173PD - MicroRNA MIR21, T cells, and PTGS2 expression in Colorectal Cancer

Date 18 December 2016
Event ESMO Asia 2016 Congress
Session Gastrointestinal tumours
Topics Colon and Rectal Cancer
Rectal Cancer
Translational Research
Presenter Kosuke Mima
Citation Annals of Oncology (2016) 27 (suppl_9): ix53-ix67. 10.1093/annonc/mdw581
Authors K. Mima1, R. Nishihara2, Z.R. Qian2, H. Baba1, S. Ogino3
  • 1Deapartment Of Gastroenterological Surgery, Kumamoto University, 860-8556 - Kumamoto/JP
  • 2Department Of Medical Oncology, Dana-Farber Cancer Institute, 02215 - Boston/US
  • 3Division Of Mpe Molecular Pathological Epidemiology, Brigham and Women's Hospital, 02215 - Boston/US



Prostaglandin-endoperoxide synthase 2 (PTGS2, cyclooxygenase-2) produces inflammatory mediator prostaglandin E2 (PGE2), and contributes to suppresses antitumor T-cell–mediated immunity. PTGS2-driven inflammatory responses can induce tumor expression of microRNA MIR21 (miR-21) that can increase local PGE2 level by downregulating PGE2-metabolizing enzymes. Thus, we hypothesized that the prognostic association of tumor MIR21 expression level in colorectal carcinoma might depend on PTGS2 expression and that tumor MIR21 expression might be inversely associated with T-cell density in colorectal carcinoma tissue.

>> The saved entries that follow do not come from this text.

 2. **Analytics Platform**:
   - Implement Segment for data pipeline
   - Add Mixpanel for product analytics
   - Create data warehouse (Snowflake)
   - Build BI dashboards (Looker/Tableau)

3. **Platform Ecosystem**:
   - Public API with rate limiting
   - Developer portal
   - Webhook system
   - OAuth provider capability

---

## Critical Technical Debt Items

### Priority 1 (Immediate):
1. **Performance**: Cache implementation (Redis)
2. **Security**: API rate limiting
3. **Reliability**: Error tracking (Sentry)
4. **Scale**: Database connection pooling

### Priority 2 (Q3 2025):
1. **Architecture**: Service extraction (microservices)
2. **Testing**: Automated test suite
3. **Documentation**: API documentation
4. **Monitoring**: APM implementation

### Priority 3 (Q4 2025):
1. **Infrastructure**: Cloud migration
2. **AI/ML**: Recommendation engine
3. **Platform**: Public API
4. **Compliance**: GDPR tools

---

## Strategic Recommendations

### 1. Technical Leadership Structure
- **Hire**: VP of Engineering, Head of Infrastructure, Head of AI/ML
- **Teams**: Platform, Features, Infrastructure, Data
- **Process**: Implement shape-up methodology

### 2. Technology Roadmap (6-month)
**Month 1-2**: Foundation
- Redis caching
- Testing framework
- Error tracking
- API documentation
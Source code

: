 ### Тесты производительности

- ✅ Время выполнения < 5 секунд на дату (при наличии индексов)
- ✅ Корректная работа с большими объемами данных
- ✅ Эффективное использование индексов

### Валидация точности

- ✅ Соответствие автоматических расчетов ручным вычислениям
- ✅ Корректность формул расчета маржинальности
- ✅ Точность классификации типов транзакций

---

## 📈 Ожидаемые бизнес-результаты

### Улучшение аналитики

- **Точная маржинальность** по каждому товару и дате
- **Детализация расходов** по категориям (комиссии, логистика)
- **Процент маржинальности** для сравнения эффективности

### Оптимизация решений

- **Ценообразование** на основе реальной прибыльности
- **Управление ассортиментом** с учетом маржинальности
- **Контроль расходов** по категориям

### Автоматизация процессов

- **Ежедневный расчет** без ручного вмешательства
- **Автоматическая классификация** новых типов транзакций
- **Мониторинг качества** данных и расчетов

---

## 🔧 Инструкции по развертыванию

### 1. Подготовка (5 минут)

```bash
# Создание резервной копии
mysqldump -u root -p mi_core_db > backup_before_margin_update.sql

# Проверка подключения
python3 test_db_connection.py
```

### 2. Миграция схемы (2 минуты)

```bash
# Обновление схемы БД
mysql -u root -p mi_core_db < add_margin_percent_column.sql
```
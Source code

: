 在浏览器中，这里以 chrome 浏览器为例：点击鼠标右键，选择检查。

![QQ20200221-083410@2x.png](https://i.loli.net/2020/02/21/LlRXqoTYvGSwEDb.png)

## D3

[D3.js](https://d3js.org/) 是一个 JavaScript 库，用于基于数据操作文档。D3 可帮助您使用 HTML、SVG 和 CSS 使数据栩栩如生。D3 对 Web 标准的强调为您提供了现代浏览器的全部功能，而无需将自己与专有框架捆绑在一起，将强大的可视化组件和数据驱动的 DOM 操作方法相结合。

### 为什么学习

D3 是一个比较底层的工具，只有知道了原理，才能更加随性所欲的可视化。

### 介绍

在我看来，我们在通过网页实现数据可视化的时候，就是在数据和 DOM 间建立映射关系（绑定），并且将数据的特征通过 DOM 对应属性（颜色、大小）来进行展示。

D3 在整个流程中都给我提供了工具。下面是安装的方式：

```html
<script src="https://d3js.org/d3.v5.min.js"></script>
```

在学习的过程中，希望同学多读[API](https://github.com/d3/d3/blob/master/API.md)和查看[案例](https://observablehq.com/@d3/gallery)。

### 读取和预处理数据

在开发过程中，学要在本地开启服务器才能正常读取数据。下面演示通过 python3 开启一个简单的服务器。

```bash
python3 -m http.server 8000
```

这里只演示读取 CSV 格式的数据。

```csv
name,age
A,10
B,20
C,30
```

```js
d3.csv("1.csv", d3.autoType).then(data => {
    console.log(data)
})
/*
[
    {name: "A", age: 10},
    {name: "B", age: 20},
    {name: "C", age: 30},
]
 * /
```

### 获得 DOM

Utilizing 765 rectal and colon cancer specimens in the Nurses’ Health Study and the Health Professionals Follow-up Study, we measured MIR21 expression by quantitative reverse-transcription PCR, and PTGS2 expression by immunohistochemistry. Densities of CD3+, CD8+, CD45RO (PTPRC)+ and FOXP3+ cells in tumor tissue were determined by tissue microarray immunohistochemistry and computer-assisted image analysis. Multivariable analyses were conducted to assess the statistical interaction between MIR21 and PTGS2 in colorectal cancer-specific survival analysis and the association of MIR21 expression with T-cell density, controlling for potential confounders including microsatellite instability, CpG island methylator phenotype, LINE-1 methylation level, and KRAS, BRAF, and PIK3CA mutations.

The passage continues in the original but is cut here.